Word Processor supported dot matrix printers like Atari's 825 (a relabeled Centronics 737) and the widely recommended Epson MX-80. It also supported the Smith Corona TP-1 daisy wheel printer.

==Reception==
One of the largest reviews of the product appeared in the May 1982 issue of the major magazine InfoWorld. The reviewer, Robert DeWitt, would become better known as an editor of Antic magazine. DeWitt was especially impressed by the preview display that "accurately shows the layout of the actual text. It also shows the margin positions, the present location of the window and the cursor, and certain formatting information." He also praised several less common features, like super and subscript support, double-column layout and compressed and expanded text. He was not impressed by the scrolling and found it easier to set the margins at position 38 and then reset it to 80 immediately before printing. This was quite slow; the sample file he created was 10 pages long and required 15 minutes to reformat and print. The review ultimately rated each review category as "good" or "excellent", but concluded "this is not really a business or production system."

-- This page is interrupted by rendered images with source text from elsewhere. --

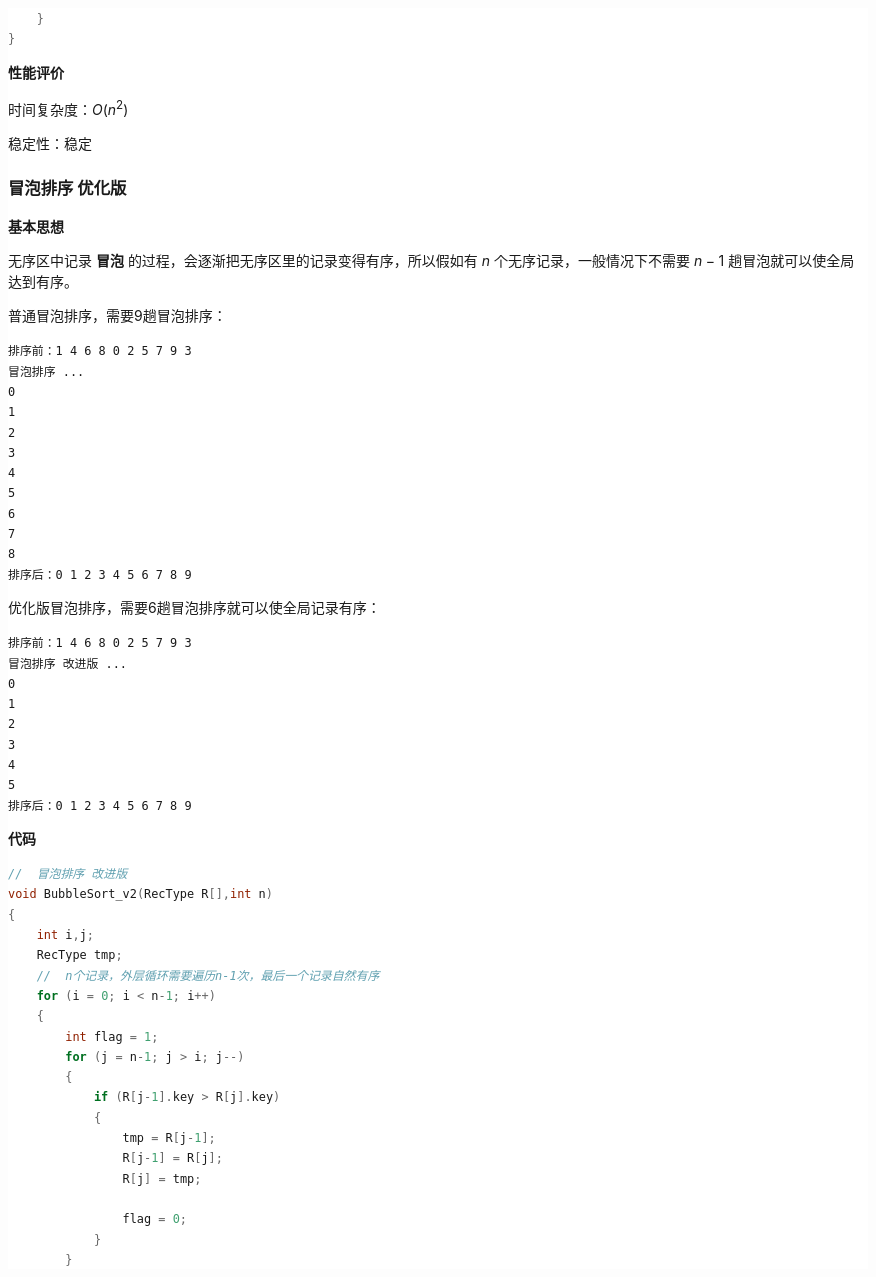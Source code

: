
 ```C
    }
}
```

**性能评价**

时间复杂度：$O(n^2)$

稳定性：稳定


### 冒泡排序 优化版
**基本思想**

无序区中记录 **冒泡** 的过程，会逐渐把无序区里的记录变得有序，所以假如有 $n$ 个无序记录，一般情况下不需要 $n-1$ 趟冒泡就可以使全局达到有序。

普通冒泡排序，需要9趟冒泡排序：
```
排序前：1 4 6 8 0 2 5 7 9 3 
冒泡排序 ... 
0 
1 
2 
3 
4 
5 
6 
7 
8 
排序后：0 1 2 3 4 5 6 7 8 9 
```

优化版冒泡排序，需要6趟冒泡排序就可以使全局记录有序：
```
排序前：1 4 6 8 0 2 5 7 9 3 
冒泡排序 改进版 ... 
0 
1 
2 
3 
4 
5 
排序后：0 1 2 3 4 5 6 7 8 9 
```

**代码**

```C
//  冒泡排序 改进版
void BubbleSort_v2(RecType R[],int n)
{
    int i,j;
    RecType tmp;
    //  n个记录，外层循环需要遍历n-1次，最后一个记录自然有序
    for (i = 0; i < n-1; i++)
    {
        int flag = 1;
        for (j = n-1; j > i; j--)
        {
            if (R[j-1].key > R[j].key)
            {
                tmp = R[j-1];
                R[j-1] = R[j];
                R[j] = tmp;

                flag = 0;
            }
        }
```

Jon Loveless, writing in the charter issue of Antic, began his comparison review by calling Atari Word Processor "the most sophisticated and powerful of the three programs being compared". (Note: The other two were Text Wizard and Letter Perfect. The author of Text Wizard later wrote AtariWriter.) He noted that it does "an excellent job of compensating for the 40 column screen", and praised its use of the scrolling display and preview mode. However, he also wrote that the program "seems very complicated" and that simple operations like printing the document took four levels of menu traversal, while reformatting and paginating took five.

Another comparison review in Creative Computing came to much the same conclusion. Philip Good introduced: "The Atari Word Processor has the best text-editor of the three full-screen word processors, if you can figure out how to use it." This was made difficult by the documentation, which was extensive but "completely incomprehensible. The combined manuals are more cumbersome (and bulky) than any of the more than sixty manuals I recently reviewed." To illustrate the complexity, he lists the instructions needed to delete a block of text, saying "See, it's as easy as a,b,c,d,e,f,g,h,i,j,k,l", and going on to note that moving a block of text required 28 steps.

A later review of its replacement, AtariWriter, started by summing up Word Processor by stating "It was a fairly expensive word processor that had an enormous number of functions and features" but while it "was very versatile, [it] was also rather cumbersome."